Top of THE DATA

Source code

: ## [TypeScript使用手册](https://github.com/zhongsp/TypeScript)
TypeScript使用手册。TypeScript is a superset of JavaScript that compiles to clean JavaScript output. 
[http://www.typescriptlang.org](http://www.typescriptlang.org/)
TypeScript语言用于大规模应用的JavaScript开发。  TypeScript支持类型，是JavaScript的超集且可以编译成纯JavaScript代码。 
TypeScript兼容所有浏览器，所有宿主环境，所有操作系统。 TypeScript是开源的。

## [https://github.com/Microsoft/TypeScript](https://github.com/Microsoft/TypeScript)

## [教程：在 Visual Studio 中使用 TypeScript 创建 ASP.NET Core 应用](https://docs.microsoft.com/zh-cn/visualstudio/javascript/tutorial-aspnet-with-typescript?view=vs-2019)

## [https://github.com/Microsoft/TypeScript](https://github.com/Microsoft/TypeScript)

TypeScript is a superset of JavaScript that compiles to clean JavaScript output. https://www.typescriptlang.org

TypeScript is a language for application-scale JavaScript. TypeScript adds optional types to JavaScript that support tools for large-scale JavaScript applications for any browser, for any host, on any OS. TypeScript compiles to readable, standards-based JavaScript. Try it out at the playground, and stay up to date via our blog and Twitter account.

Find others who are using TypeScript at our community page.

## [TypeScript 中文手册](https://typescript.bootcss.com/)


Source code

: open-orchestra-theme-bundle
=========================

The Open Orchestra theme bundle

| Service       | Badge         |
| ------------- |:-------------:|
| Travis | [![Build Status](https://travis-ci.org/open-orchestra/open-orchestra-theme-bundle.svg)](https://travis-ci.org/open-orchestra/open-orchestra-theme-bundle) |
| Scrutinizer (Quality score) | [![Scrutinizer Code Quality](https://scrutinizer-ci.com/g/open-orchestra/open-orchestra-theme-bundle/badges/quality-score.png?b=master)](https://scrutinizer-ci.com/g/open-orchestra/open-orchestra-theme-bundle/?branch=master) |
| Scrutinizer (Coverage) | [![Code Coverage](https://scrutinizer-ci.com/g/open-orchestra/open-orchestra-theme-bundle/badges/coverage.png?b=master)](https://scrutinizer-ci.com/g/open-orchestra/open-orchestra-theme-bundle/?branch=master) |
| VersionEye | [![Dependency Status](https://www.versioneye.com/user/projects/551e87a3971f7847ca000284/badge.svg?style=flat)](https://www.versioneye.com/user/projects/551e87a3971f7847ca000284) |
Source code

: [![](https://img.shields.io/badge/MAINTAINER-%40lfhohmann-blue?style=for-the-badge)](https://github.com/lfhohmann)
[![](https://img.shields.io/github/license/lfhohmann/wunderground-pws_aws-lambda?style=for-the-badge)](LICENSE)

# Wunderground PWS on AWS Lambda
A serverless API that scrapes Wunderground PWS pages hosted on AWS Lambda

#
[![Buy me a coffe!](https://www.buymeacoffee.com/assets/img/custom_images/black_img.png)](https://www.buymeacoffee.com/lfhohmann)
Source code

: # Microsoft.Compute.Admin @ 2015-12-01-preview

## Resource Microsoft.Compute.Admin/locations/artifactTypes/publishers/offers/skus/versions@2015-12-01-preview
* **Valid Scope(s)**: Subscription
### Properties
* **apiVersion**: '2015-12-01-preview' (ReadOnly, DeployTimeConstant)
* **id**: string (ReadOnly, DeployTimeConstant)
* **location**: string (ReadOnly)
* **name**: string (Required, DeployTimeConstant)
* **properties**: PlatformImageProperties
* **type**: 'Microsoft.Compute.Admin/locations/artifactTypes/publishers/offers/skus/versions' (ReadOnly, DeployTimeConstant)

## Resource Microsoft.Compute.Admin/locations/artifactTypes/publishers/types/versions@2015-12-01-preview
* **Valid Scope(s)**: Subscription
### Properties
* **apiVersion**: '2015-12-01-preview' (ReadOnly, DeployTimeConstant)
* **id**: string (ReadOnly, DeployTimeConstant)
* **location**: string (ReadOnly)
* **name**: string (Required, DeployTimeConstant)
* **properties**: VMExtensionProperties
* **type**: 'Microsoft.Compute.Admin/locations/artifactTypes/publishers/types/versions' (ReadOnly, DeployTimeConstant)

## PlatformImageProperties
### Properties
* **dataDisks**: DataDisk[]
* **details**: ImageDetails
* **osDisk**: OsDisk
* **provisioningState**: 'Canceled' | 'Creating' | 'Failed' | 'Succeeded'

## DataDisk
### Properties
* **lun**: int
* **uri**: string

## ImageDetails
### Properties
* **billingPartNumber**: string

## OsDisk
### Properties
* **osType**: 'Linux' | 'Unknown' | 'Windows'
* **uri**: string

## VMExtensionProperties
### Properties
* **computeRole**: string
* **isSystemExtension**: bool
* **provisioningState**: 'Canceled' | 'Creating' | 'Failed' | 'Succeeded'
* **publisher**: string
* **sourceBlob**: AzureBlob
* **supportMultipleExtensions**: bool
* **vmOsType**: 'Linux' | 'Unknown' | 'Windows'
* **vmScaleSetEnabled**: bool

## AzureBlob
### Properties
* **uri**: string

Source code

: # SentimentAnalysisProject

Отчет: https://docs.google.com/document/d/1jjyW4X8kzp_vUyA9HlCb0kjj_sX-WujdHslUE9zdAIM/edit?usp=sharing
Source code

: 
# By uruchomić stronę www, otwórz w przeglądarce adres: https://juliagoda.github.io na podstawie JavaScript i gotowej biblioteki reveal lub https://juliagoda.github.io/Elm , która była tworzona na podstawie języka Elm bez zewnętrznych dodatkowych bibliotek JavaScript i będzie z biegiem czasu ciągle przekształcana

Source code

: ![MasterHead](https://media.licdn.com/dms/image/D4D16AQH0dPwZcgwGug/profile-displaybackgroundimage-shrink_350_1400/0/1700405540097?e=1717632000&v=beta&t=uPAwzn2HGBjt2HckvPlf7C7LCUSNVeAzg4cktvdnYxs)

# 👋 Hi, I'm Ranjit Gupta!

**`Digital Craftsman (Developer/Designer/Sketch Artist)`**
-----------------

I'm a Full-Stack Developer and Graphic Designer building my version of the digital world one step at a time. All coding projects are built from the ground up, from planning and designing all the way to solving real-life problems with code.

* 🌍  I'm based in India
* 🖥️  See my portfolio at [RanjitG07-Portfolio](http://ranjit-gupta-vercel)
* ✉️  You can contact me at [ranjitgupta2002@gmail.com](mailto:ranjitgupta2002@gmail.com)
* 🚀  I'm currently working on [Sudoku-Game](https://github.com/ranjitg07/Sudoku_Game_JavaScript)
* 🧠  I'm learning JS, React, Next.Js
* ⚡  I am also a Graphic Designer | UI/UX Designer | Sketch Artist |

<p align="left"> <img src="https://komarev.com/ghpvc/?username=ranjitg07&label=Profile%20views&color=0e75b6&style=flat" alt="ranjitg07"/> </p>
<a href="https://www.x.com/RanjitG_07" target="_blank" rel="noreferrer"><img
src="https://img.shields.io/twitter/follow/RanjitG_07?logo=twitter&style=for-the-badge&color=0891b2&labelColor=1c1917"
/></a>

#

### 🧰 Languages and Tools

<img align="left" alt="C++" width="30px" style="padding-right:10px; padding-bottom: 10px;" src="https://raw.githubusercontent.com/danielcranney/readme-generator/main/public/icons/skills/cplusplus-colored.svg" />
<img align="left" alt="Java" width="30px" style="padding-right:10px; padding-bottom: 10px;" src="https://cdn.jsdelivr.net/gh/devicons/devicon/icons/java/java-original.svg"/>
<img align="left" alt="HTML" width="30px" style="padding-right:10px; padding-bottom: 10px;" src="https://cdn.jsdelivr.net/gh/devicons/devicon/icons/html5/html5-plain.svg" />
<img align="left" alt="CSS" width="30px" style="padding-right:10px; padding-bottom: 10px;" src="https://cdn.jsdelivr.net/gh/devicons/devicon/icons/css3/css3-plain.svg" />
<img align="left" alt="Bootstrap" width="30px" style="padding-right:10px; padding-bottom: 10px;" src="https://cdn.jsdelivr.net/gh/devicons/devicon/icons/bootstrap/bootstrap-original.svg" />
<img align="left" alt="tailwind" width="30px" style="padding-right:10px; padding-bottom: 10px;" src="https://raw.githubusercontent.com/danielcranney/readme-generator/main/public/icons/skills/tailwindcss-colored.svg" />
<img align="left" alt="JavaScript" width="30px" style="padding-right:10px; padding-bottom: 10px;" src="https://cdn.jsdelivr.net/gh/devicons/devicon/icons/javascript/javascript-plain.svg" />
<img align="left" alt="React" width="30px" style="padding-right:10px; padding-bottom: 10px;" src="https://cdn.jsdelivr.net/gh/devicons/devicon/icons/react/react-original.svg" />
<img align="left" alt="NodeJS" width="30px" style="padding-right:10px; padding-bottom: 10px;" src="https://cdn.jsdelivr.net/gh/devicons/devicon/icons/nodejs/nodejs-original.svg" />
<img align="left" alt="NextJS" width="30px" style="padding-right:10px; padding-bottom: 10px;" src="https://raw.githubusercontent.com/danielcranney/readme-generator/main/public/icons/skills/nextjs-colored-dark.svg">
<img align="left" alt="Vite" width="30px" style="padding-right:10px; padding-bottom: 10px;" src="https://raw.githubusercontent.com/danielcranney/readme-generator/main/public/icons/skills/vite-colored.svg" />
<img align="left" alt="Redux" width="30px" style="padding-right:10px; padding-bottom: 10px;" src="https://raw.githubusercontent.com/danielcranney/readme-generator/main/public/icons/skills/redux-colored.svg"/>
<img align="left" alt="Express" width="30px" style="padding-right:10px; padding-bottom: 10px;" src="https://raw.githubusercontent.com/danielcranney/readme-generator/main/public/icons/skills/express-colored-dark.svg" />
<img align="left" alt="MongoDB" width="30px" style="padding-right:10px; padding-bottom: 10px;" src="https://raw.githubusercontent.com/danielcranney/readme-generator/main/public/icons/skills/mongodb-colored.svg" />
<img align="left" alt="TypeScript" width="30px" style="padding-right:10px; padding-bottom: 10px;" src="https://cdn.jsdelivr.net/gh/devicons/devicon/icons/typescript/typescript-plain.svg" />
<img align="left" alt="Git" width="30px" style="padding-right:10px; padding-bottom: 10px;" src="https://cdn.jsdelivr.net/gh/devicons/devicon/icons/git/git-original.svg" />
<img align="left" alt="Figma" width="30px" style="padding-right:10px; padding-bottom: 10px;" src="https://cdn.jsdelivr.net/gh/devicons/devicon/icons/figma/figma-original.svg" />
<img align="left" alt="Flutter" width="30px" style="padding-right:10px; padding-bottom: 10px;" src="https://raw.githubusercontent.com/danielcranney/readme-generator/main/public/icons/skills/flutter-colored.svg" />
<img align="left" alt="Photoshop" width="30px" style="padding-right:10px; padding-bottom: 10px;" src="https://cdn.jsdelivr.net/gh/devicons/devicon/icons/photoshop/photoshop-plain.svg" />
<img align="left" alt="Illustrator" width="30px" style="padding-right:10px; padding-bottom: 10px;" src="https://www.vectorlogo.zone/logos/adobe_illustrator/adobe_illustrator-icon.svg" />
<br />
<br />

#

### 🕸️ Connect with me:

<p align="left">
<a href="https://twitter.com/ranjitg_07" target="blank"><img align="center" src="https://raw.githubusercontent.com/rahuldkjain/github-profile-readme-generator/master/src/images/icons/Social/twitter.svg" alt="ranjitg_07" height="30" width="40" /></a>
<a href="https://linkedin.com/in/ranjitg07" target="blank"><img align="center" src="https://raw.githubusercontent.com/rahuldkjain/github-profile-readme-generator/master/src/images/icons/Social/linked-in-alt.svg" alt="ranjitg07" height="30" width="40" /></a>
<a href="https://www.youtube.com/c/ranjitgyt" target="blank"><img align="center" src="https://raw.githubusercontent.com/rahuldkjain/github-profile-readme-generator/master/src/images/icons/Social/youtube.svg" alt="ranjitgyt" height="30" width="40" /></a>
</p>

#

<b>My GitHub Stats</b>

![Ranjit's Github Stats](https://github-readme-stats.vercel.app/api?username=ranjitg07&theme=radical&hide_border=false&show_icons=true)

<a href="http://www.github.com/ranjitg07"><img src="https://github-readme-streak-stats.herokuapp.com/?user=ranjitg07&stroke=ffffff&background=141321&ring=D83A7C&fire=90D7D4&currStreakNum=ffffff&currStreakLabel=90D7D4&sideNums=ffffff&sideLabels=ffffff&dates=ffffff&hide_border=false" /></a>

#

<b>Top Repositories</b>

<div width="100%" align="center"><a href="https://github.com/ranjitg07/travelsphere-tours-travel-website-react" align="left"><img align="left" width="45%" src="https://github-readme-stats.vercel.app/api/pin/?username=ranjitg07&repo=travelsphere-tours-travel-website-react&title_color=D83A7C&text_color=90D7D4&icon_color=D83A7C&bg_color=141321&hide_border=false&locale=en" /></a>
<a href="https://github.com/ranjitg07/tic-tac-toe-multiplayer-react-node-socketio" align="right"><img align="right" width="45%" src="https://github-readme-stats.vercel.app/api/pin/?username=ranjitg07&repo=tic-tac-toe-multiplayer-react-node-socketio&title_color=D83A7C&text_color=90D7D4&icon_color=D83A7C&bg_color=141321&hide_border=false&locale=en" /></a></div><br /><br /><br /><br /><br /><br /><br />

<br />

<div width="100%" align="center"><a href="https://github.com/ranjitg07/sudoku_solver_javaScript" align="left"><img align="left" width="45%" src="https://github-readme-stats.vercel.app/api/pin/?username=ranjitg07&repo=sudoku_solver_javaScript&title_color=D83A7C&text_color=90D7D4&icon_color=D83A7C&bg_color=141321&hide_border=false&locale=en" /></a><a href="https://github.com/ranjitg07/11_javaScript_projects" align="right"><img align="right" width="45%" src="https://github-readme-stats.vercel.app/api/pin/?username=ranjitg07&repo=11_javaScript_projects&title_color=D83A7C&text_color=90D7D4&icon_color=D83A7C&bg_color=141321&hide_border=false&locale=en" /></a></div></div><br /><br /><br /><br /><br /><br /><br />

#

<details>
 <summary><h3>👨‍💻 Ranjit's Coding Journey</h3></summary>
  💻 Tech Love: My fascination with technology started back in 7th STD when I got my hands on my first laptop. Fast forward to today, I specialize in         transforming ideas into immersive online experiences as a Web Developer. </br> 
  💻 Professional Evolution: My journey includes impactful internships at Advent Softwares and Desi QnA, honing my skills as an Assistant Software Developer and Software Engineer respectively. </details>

Bottom of THE DATA

— WHAT NEEDS TO BE DONE —
Search the entries for the word "docs" and copy every line that holds it.

— RESULT —
## [教程：在 Visual Studio 中使用 TypeScript 创建 ASP.NET Core 应用](https://docs.microsoft.com/zh-cn/visualstudio/javascript/tutorial-aspnet-with-typescript?view=vs-2019)
Отчет: https://docs.google.com/document/d/1jjyW4X8kzp_vUyA9HlCb0kjj_sX-WujdHslUE9zdAIM/edit?usp=sharing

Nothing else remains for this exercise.